Don Giovanni di Cosimo I de' Medici |
Don Giovanni's palazzo on Murano was the grandest on the island; previously owned by the father of Grand Duchess of Tuscany Bianca Cappello. She spent time at the palazzo as a child and was the mother of Antonio Neri's sponsor, Don Antonio de' Medici. King Henry III of France stayed there on his tour of glass factories on the island. Later, the palace would be the residence of the bishop of Torcello and ultimately, in 1861, became what it is today: the famous Museum of Glass (Museo del Vetro).[1] If, in the winter of 1603-4, Neri followed the route through Venice to Antwerp suggested by his friend Emmanuel Ximenes, then a visit to this palazzo would have certainly been in order, although not yet occupied by Don Giovanni.

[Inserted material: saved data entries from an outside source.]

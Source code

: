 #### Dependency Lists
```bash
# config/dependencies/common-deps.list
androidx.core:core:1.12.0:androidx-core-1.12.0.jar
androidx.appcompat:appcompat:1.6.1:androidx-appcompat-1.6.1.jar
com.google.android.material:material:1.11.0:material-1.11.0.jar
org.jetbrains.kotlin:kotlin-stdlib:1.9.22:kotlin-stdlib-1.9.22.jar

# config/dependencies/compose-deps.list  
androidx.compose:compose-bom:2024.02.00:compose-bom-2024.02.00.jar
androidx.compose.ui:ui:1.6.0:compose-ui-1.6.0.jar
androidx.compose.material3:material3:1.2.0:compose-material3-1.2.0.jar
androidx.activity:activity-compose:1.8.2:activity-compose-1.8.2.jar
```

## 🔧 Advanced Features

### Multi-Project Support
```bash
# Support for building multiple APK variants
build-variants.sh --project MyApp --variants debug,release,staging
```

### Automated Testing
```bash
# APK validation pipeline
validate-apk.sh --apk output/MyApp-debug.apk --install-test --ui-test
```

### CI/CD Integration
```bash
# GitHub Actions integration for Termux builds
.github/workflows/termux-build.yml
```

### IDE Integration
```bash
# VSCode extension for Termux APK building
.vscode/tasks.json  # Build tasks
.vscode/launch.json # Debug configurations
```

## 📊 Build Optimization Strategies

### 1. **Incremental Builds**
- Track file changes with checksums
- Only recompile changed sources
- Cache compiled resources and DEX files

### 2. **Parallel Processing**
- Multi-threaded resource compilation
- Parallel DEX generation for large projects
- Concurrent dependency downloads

Early in his career, in the 1590s, Don Giovanni commanded troops against the Ottomans in Hungary and his young nephew Don Antonio was directly under his command. The two men would both set up alchemy laboratories in their respective Florentine residences; Don Antonio in the Casino di San Marco on the north side of town and Don Giovanni at his Casino del Parione (today the Palazzo Corsini al Parione) along the Arno River behind the Santa Trinita Church. Don Giovanni's was only steps away from Antonio Neri's residence, the palazzo Bartolini, after his ordination. Santa Trinita was a Benedictine church and the office of yet another alchemy enthusiast: Vallombrosan Abbot-General Orazio Morandi. It is unknown if Neri had any association with this church, but Morandi wrote that times spent in Don Giovanni's laboratory were among his "most cherished memories." Much later, in 1630, Morandi gave testimony at court concerning a Simon Carlo Rondinelli, saying:
I have known Signor Rondinelli for twenty years, from the time I was in Florence. I met him often there in the house of Alessandro de’ Neri. The said Rondinelli is very well versed in astrology.[2]The timing places Morandi in the Neri family house when Antonio's younger brother, Alessandro (who had inherited the house), was twenty-one years old. It was shortly before Antonio's return from Antwerp.
While Neri was in Antwerp visiting his friend Emmanuel Ximenes, Don Antonio was leading Tuscan troops nearby, in Flanders, on the side of the Spanish against the Dutch independence movement. Nevertheless, he found time to submit his design for the Chapel of Princes in Florence, and to quarry marble for the project and have it shipped back to Tuscany. It is unknown if Neri and Don Giovanni ever shared a meal in Antwerp, but the decorated soldier/polymath did commission a series of paintings there, for the grand duke, to be hung in the new Medici villa 'La Ferdinanda' at Artemino in Prato. The interior decoration of the public spaces in this villa were being executed by artists Passignano and Poccetti, fresh from finishing their recent collaborative masterpieces; the Neri Chapel and Cestello church on Borgo Pinti, financed by Neri's late father.
[1] For a full treatment of the history of the Palazzo, see Canal 1909 in the Bibliography (to the right).
[2] Translation by Brendan Dooley “Morandi's last prophecy and the end of Renaissance politics” (Princeton: Princeton Univ. Press, 2002), p. 22.
*This post first appeared here in a slightly different form on September 25, 2013.